SHAPIRO: But there are also many famous people who cite "Dungeons & Dragons" as an influence. We mentioned Stephen Colbert, the novelist Junot Diaz, Anderson Cooper, the news man - these are not scientists or fantasy writers.

WITWER: Largely it really became this workshop of imagination for these people that played the game. I think Junot Diaz himself called the game an apprenticeship in storytelling. A lot of writers, a lot of artists, a lot of actors, have talked about how this game was so influential, teaching them to imagine, if you will. So that's really what I think Gary's empire of imagination is.

SHAPIRO: One of my favorite unexpected celebrity links with "Dungeons & Dragons" is that the actor Tom Hanks had a breakthrough role in 1982 in a television film called "Mazes And Monsters" in which he plays a college student who becomes sort of deranged playing into this narrative at the time "Dungeons & Dragons" was connected to - the occult. We have a clip from this television movie. Let's listen to it.
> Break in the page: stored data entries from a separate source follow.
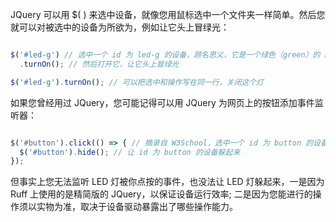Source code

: 
JQuery 可以用 $( ) 来选中设备，就像您用鼠标选中一个文件夹一样简单。然后您就可以对被选中的设备为所欲为，例如让它头上冒绿光：
  

```javascript

$('#led-g') // 选中一个 id 为 led-g 的设备，顾名思义，它是一个绿色（green）的 LED 灯
  .turnOn(); // 然后打开它，让它头上冒绿光

$('#led-g').turnOn(); // 可以把选中和操作写在同一行，关闭这个灯
```

如果您曾经用过 JQuery，您可能记得可以用 JQuery 为网页上的按钮添加事件监听器：
  

```javascript

$('#button').click(() => { // 摘录自 W3School，选中一个 id 为 button 的设备，当被按下时
  $('#button').hide(); // 让 id 为 button 的设备躲起来
});
```

但事实上您无法监听 LED 灯被你点按的事件，也没法让 LED 灯躲起来，一是因为 Ruff 上使用的是精简版的 JQuery，以保证设备运行效率; 二是因为您能进行的操作须以实物为准，取决于设备驱动暴露出了哪些操作能力。

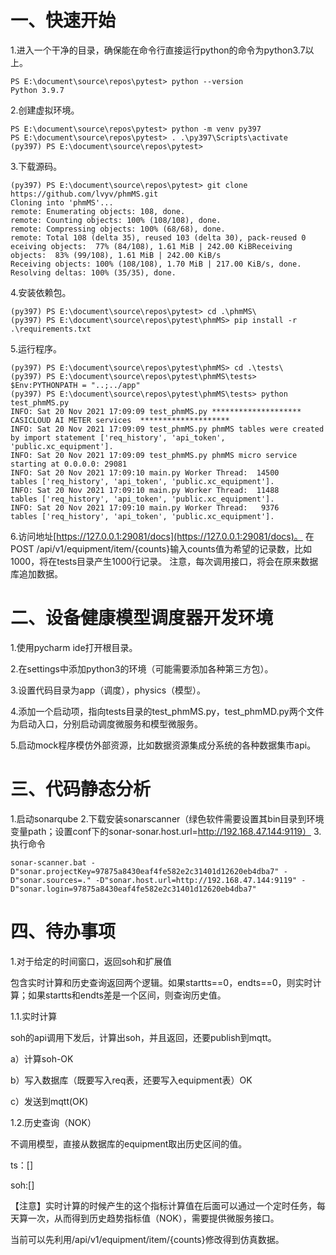 # 一、快速开始

1.进入一个干净的目录，确保能在命令行直接运行python的命令为python3.7以上。
```
PS E:\document\source\repos\pytest> python --version
Python 3.9.7
```
2.创建虚拟环境。
```
PS E:\document\source\repos\pytest> python -m venv py397
PS E:\document\source\repos\pytest> . .\py397\Scripts\activate
(py397) PS E:\document\source\repos\pytest>
```
3.下载源码。
```
(py397) PS E:\document\source\repos\pytest> git clone https://github.com/lvyv/phmMS.git
Cloning into 'phmMS'...
remote: Enumerating objects: 108, done.
remote: Counting objects: 100% (108/108), done.
remote: Compressing objects: 100% (68/68), done.
remote: Total 108 (delta 35), reused 103 (delta 30), pack-reused 0 eceiving objects:  77% (84/108), 1.61 MiB | 242.00 KiBReceiving objects:  83% (99/108), 1.61 MiB | 242.00 KiB/s
Receiving objects: 100% (108/108), 1.70 MiB | 217.00 KiB/s, done.
Resolving deltas: 100% (35/35), done.
```
4.安装依赖包。

```
(py397) PS E:\document\source\repos\pytest> cd .\phmMS\
(py397) PS E:\document\source\repos\pytest\phmMS> pip install -r .\requirements.txt
```
5.运行程序。
```
(py397) PS E:\document\source\repos\pytest\phmMS> cd .\tests\
(py397) PS E:\document\source\repos\pytest\phmMS\tests> $Env:PYTHONPATH = "..;../app"
(py397) PS E:\document\source\repos\pytest\phmMS\tests> python test_phmMS.py
INFO: Sat 20 Nov 2021 17:09:09 test_phmMS.py ********************  CASICLOUD AI METER services  ********************
INFO: Sat 20 Nov 2021 17:09:09 test_phmMS.py phmMS tables were created by import statement ['req_history', 'api_token', 'public.xc_equipment'].
INFO: Sat 20 Nov 2021 17:09:09 test_phmMS.py phmMS micro service starting at 0.0.0.0: 29081
INFO: Sat 20 Nov 2021 17:09:10 main.py Worker Thread:  14500     tables ['req_history', 'api_token', 'public.xc_equipment'].
INFO: Sat 20 Nov 2021 17:09:10 main.py Worker Thread:  11488     tables ['req_history', 'api_token', 'public.xc_equipment'].
INFO: Sat 20 Nov 2021 17:09:10 main.py Worker Thread:   9376     tables ['req_history', 'api_token', 'public.xc_equipment'].
```
6.访问地址[https://127.0.0.1:29081/docs](https://127.0.0.1:29081/docs)。
在POST /api/v1/equipment/item/{counts}输入counts值为希望的记录数，比如1000，将在tests目录产生1000行记录。
注意，每次调用接口，将会在原来数据库追加数据。

# 二、设备健康模型调度器开发环境

1.使用pycharm ide打开根目录。

2.在settings中添加python3的环境（可能需要添加各种第三方包）。

3.设置代码目录为app（调度），physics（模型）。

4.添加一个启动项，指向tests目录的test_phmMS.py，test_phmMD.py两个文件为启动入口，分别启动调度微服务和模型微服务。

5.启动mock程序模仿外部资源，比如数据资源集成分系统的各种数据集市api。


# 三、代码静态分析
1.启动sonarqube
2.下载安装sonarscanner（绿色软件需要设置其bin目录到环境变量path；设置conf下的sonar-sonar.host.url=http://192.168.47.144:9119）
3.执行命令
```
sonar-scanner.bat -D"sonar.projectKey=97875a8430eaf4fe582e2c31401d12620eb4dba7" -D"sonar.sources=." -D"sonar.host.url=http://192.168.47.144:9119" -D"sonar.login=97875a8430eaf4fe582e2c31401d12620eb4dba7"
```

# 四、待办事项

1.对于给定的时间窗口，返回soh和扩展值

包含实时计算和历史查询返回两个逻辑。如果startts==0，endts==0，则实时计算；如果startts和endts差是一个区间，则查询历史值。

1.1.实时计算

soh的api调用下发后，计算出soh，并且返回，还要publish到mqtt。

a）计算soh-OK

b）写入数据库（既要写入req表，还要写入equipment表）OK

c）发送到mqtt(OK)



1.2.历史查询（NOK）

不调用模型，直接从数据库的equipment取出历史区间的值。

ts：[]

soh:[]



【注意】实时计算的时候产生的这个指标计算值在后面可以通过一个定时任务，每天算一次，从而得到历史趋势指标值（NOK），需要提供微服务接口。

当前可以先利用/api/v1/equipment/item/{counts}修改得到仿真数据。
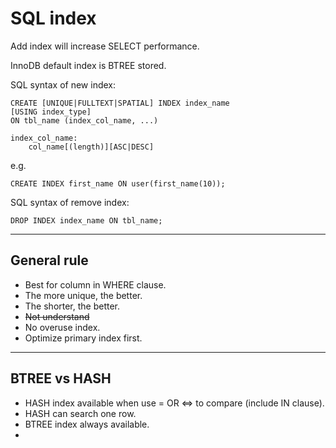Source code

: # SQL index
Add index will increase SELECT performance.

InnoDB default index is BTREE stored.

SQL syntax of new index:

```MySQL
CREATE [UNIQUE|FULLTEXT|SPATIAL] INDEX index_name
[USING index_type]
ON tbl_name (index_col_name, ...)

index_col_name:
    col_name[(length)][ASC|DESC]
```

e.g.
```MySQL
CREATE INDEX first_name ON user(first_name(10));
```

SQL syntax of remove index:
```MySQL
DROP INDEX index_name ON tbl_name;
```
---
## General rule
* Best for column in WHERE clause.
* The more unique, the better.
* The shorter, the better.
* ~~Not understand~~
* No overuse index.
* Optimize primary index first.
---
## BTREE vs HASH
* HASH index available when use = OR <=> to compare (include IN clause).
* HASH can search one row.
* BTREE index always available.
* 
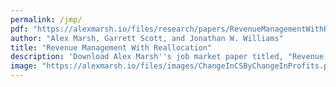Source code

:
 ```yaml
---
permalink: /jmp/
pdf: "https://alexmarsh.io/files/research/papers/RevenueManagementWithReallocation.pdf"
author: "Alex Marsh, Garrett Scott, and Jonathan W. Williams"
title: "Revenue Management With Reallocation"
description: 'Download Alex Marsh''s job market paper titled, "Revenue Management With Realloaction" by Alex Marsh, Garrett Scott, and Jonathan Williams'
image: "https://alexmarsh.io/files/images/ChangeInCSByChangeInProfits.png"
---
```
(SOUNDBITE OF FILM, "MAZES AND MONSTERS")

TOM HANKS: (As Robbie Wheeling) I'm going to join the Great Hall.

UNIDENTIFIED ACTOR: (As character) You can't. It's a trap.
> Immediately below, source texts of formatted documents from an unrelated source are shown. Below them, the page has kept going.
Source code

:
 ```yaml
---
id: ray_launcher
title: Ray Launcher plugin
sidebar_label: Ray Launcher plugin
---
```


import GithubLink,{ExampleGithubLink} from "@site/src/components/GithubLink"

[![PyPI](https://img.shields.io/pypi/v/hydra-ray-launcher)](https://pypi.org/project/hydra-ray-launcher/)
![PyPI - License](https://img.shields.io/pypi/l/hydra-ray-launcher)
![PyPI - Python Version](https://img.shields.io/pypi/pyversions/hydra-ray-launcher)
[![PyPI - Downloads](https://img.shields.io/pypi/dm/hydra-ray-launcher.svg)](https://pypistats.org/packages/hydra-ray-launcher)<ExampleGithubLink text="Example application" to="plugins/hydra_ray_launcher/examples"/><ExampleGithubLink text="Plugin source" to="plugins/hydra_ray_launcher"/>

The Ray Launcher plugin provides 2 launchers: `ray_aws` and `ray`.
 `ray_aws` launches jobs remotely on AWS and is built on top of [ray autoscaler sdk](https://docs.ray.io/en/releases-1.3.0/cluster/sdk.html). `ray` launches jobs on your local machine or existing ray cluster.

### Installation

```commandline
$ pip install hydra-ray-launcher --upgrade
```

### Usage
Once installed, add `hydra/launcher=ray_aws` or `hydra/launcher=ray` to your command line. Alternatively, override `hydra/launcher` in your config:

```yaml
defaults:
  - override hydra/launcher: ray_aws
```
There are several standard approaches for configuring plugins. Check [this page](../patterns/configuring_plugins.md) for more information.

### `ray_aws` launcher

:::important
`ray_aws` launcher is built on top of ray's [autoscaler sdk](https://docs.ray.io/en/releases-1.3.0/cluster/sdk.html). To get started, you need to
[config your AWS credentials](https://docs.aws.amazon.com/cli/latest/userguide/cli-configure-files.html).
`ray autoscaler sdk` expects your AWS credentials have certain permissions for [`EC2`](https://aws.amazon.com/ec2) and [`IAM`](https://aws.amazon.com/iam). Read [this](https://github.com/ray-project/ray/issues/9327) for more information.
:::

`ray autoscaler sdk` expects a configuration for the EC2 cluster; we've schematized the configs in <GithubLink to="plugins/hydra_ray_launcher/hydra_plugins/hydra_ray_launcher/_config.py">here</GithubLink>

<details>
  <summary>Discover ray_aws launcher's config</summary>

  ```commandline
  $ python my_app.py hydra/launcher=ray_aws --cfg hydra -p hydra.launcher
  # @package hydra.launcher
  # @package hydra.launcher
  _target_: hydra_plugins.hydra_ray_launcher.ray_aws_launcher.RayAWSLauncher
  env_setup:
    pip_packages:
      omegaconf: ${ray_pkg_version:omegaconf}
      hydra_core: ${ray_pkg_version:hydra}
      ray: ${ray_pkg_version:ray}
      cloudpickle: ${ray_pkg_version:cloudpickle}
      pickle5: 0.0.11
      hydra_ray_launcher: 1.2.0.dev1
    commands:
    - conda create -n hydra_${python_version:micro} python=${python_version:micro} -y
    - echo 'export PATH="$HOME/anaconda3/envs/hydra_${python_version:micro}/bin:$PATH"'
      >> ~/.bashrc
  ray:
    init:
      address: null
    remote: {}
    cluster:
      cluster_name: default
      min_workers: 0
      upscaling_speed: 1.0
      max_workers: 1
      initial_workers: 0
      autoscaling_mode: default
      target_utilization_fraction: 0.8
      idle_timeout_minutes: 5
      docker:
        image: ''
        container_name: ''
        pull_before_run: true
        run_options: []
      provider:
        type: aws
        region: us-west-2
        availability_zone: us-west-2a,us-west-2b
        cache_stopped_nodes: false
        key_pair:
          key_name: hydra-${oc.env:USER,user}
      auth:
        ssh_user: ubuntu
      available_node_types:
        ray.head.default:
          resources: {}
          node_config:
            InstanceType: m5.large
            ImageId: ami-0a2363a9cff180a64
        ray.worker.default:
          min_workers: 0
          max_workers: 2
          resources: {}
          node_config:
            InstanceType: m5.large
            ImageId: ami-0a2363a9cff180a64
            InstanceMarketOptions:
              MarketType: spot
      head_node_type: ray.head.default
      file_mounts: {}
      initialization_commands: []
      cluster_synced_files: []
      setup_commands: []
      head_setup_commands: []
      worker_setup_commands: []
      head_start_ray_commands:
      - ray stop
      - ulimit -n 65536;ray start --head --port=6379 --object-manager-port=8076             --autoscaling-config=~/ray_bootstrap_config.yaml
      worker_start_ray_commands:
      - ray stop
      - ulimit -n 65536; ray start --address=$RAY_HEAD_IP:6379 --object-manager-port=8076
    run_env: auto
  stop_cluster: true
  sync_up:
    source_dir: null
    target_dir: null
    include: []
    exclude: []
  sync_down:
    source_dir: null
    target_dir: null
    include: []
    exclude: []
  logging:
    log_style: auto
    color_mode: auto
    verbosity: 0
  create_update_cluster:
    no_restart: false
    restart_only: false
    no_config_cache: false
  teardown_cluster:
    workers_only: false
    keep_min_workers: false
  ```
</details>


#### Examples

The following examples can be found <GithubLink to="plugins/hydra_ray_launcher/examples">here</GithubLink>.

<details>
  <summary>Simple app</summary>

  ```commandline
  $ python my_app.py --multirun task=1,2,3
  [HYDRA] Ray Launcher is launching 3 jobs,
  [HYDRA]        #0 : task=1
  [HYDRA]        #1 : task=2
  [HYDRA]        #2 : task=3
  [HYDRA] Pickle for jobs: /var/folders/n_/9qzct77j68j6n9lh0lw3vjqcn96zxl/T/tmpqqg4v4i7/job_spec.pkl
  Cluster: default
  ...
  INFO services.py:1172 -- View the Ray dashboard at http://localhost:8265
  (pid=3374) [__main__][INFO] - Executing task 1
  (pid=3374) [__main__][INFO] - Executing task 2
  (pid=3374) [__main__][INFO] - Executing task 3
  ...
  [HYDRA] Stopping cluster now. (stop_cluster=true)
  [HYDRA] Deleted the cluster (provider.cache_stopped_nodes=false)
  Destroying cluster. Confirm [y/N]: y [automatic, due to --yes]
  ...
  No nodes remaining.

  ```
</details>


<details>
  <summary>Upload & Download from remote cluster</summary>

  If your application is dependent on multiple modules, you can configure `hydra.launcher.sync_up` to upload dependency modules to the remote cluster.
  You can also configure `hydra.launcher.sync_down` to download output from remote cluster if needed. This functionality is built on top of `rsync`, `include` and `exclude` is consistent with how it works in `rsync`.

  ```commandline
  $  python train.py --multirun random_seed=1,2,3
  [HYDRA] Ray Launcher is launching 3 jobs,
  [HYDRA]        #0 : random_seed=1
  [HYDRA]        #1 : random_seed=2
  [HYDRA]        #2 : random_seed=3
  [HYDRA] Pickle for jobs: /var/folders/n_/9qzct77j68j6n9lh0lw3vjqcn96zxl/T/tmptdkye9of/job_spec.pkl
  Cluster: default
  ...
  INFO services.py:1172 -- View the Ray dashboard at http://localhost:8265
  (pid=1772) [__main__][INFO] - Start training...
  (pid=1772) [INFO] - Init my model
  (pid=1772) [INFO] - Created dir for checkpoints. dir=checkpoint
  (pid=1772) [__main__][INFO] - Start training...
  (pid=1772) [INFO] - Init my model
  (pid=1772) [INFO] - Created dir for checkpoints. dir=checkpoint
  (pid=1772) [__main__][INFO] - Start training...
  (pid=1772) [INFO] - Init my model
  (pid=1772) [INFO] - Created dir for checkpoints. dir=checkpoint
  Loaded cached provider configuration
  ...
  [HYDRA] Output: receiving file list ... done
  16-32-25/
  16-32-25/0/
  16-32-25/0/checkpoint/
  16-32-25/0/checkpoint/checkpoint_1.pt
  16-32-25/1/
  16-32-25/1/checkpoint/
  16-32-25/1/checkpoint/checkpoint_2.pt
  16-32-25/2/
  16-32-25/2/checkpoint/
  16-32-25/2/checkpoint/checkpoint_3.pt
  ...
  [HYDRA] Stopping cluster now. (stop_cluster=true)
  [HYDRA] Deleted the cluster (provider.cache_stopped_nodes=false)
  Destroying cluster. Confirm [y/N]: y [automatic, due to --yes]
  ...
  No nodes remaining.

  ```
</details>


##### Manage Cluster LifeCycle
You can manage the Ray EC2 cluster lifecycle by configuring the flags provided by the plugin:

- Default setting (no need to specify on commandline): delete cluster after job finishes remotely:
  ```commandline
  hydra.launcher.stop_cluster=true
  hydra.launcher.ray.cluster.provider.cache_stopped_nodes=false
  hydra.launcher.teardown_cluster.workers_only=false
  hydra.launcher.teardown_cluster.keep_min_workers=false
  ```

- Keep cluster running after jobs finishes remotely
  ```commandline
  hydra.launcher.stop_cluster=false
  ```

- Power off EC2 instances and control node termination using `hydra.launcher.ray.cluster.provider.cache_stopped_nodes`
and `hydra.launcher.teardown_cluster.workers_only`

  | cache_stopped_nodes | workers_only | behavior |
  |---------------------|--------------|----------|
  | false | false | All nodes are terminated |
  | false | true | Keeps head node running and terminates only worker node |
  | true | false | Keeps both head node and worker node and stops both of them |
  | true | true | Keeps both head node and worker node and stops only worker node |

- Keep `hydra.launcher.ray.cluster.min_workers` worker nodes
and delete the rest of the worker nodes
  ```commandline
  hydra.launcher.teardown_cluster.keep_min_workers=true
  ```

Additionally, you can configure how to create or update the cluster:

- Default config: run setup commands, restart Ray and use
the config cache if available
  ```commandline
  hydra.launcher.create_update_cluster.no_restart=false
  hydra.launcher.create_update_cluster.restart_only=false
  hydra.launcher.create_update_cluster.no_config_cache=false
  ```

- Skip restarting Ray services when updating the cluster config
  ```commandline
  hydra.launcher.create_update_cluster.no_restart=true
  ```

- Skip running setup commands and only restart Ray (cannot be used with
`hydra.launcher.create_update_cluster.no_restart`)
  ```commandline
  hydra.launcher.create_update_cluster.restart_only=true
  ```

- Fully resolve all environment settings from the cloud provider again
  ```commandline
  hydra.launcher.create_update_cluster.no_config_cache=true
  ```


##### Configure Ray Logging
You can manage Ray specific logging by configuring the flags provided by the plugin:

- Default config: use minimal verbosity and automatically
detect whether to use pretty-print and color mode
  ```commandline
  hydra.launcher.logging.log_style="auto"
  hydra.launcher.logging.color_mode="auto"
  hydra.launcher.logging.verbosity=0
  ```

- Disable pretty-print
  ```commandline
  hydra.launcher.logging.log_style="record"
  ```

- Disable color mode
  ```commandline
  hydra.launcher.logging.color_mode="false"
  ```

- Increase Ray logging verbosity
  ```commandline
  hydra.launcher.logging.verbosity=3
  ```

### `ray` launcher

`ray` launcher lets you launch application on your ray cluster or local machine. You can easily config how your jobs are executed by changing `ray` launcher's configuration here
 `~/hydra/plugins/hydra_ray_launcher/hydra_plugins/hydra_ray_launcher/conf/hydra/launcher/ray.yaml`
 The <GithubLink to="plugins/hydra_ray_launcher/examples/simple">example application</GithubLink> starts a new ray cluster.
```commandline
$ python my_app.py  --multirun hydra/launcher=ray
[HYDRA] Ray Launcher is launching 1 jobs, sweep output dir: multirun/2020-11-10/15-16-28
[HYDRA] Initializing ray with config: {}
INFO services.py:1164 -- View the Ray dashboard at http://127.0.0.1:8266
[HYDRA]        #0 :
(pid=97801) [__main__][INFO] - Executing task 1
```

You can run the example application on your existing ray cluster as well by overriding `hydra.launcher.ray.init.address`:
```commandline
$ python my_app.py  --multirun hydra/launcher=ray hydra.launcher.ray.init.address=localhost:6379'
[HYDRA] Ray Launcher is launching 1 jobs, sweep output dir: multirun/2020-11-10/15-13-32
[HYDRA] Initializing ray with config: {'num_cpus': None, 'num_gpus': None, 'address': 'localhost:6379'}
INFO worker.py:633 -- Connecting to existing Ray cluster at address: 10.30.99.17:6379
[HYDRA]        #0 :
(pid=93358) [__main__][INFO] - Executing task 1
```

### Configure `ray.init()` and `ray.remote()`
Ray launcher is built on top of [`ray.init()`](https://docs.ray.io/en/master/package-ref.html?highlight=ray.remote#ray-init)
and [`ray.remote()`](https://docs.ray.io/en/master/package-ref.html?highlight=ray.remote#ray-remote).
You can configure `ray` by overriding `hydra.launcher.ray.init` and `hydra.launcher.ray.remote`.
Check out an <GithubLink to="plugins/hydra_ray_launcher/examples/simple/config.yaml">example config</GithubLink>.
HANKS: (As Robbie Wheeling) I have spells. I'm going to fly.

CHRIS MAKEPEACE: (As Jay Jay Brockway) You don't have enough points. I am the maze controller.
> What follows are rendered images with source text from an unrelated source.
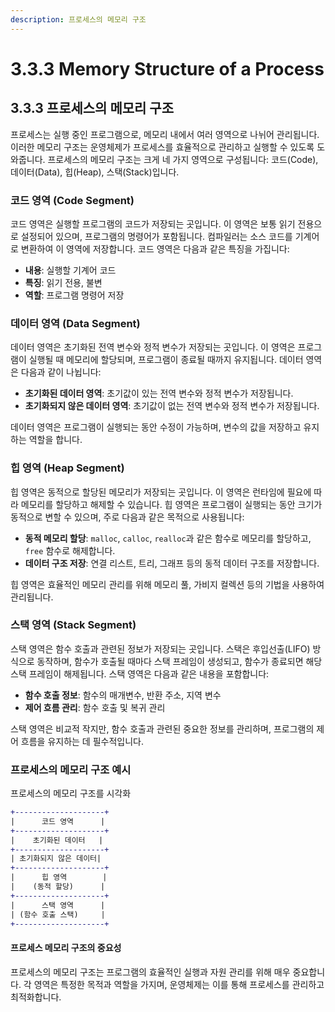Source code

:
 ```yaml
---
description: 프로세스의 메모리 구조
---
```


# 3.3.3 Memory Structure of a Process



## 3.3.3 프로세스의 메모리 구조

프로세스는 실행 중인 프로그램으로, 메모리 내에서 여러 영역으로 나뉘어 관리됩니다. 이러한 메모리 구조는 운영체제가 프로세스를 효율적으로 관리하고 실행할 수 있도록 도와줍니다. 프로세스의 메모리 구조는 크게 네 가지 영역으로 구성됩니다: 코드(Code), 데이터(Data), 힙(Heap), 스택(Stack)입니다.



### 코드 영역 (Code Segment)

코드 영역은 실행할 프로그램의 코드가 저장되는 곳입니다. 이 영역은 보통 읽기 전용으로 설정되어 있으며, 프로그램의 명령어가 포함됩니다. 컴파일러는 소스 코드를 기계어로 변환하여 이 영역에 저장합니다. 코드 영역은 다음과 같은 특징을 가집니다:

* **내용**: 실행할 기계어 코드
* **특징**: 읽기 전용, 불변
* **역할**: 프로그램 명령어 저장

### 데이터 영역 (Data Segment)

데이터 영역은 초기화된 전역 변수와 정적 변수가 저장되는 곳입니다. 이 영역은 프로그램이 실행될 때 메모리에 할당되며, 프로그램이 종료될 때까지 유지됩니다. 데이터 영역은 다음과 같이 나뉩니다:

* **초기화된 데이터 영역**: 초기값이 있는 전역 변수와 정적 변수가 저장됩니다.
* **초기화되지 않은 데이터 영역**: 초기값이 없는 전역 변수와 정적 변수가 저장됩니다.

데이터 영역은 프로그램이 실행되는 동안 수정이 가능하며, 변수의 값을 저장하고 유지하는 역할을 합니다.

### 힙 영역 (Heap Segment)

힙 영역은 동적으로 할당된 메모리가 저장되는 곳입니다. 이 영역은 런타임에 필요에 따라 메모리를 할당하고 해제할 수 있습니다. 힙 영역은 프로그램이 실행되는 동안 크기가 동적으로 변할 수 있으며, 주로 다음과 같은 목적으로 사용됩니다:

* **동적 메모리 할당**: `malloc`, `calloc`, `realloc`과 같은 함수로 메모리를 할당하고, `free` 함수로 해제합니다.
* **데이터 구조 저장**: 연결 리스트, 트리, 그래프 등의 동적 데이터 구조를 저장합니다.

힙 영역은 효율적인 메모리 관리를 위해 메모리 풀, 가비지 컬렉션 등의 기법을 사용하여 관리됩니다.

### 스택 영역 (Stack Segment)

스택 영역은 함수 호출과 관련된 정보가 저장되는 곳입니다. 스택은 후입선출(LIFO) 방식으로 동작하며, 함수가 호출될 때마다 스택 프레임이 생성되고, 함수가 종료되면 해당 스택 프레임이 해제됩니다. 스택 영역은 다음과 같은 내용을 포함합니다:

* **함수 호출 정보**: 함수의 매개변수, 반환 주소, 지역 변수
* **제어 흐름 관리**: 함수 호출 및 복귀 관리

스택 영역은 비교적 작지만, 함수 호출과 관련된 중요한 정보를 관리하며, 프로그램의 제어 흐름을 유지하는 데 필수적입니다.

### 프로세스의 메모리 구조 예시

프로세스의 메모리 구조를 시각화

```diff
+--------------------+
|      코드 영역      |
+--------------------+
|    초기화된 데이터   |
+--------------------+
| 초기화되지 않은 데이터|
+--------------------+
|      힙 영역        |
|    (동적 할당)      |
+--------------------+
|      스택 영역      |
| (함수 호출 스택)     |
+--------------------+
```

#### 프로세스 메모리 구조의 중요성

프로세스의 메모리 구조는 프로그램의 효율적인 실행과 자원 관리를 위해 매우 중요합니다. 각 영역은 특정한 목적과 역할을 가지며, 운영체제는 이를 통해 프로세스를 관리하고 최적화합니다.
HANKS: (As Robbie Wheeling) Maze controller...

MAKEPEACE: (As Jay Jay Brockway) Yes and I have absolute authority in this game.

HANKS: (As Robbie Wheeling) Game.

MAKEPEACE: (As Jay Jay Brockway) Game.

HANKS: (As Robbie Wheeling) Jay Jay, what am I doing here?

(LAUGHTER)

WITWER: So what happened, basically, in 1979, a young Michigan State student disappeared mysteriously. He happened to play "Dungeons & Dragons." And a private detective shows up who theorizes once he sees that this kid has been playing this game that perhaps the human mind can't quite deal with the idea of pretending you're a character in all this stuff. And it really kind of fuzzies the borders between the real and the imaginary. So this particular theory gets picked up by the media and it becomes an absolute media circus. And that type of thing led to these accusations of being in league with Satan and being a recruitment tool for devil worship. And the truth is the game has still not shaken this level of scrutiny.

SHAPIRO: But the "Dungeons & Dragons" hysteria was better for sales and publicity than anything they could've ginned up themselves.

WITWER: I mean, you could argue that, but I think the same thing that fueled its success also somehow has kept it in the shadows and kind of out of the full mainstream because of this perceived danger associated with the game.

SHAPIRO: When people have these detailed, sophisticated, virtual worlds that they can immerse themselves in on computers, what keeps them coming back to a tabletop game with a 20-sided die?

WITWER: Many of the derivative games and maybe it's all of the derivative games that we've talked about - whether it be computer role-playing games or whatnot - they actually lack most of the most important fundamental elements of a role-playing game - a tabletop role-playing game - that is sitting around with your friends and participating in this kind of group storytelling exercise. There's something very special about that and it's kind of a social experience that is pretty hard to, frankly, re-create over any type of electronic media.

SHAPIRO: Michael Witer is the author of "Empire of Imagination: Gary Gygax And The Birth Of Dungeons & Dragons." Thanks for talking with us.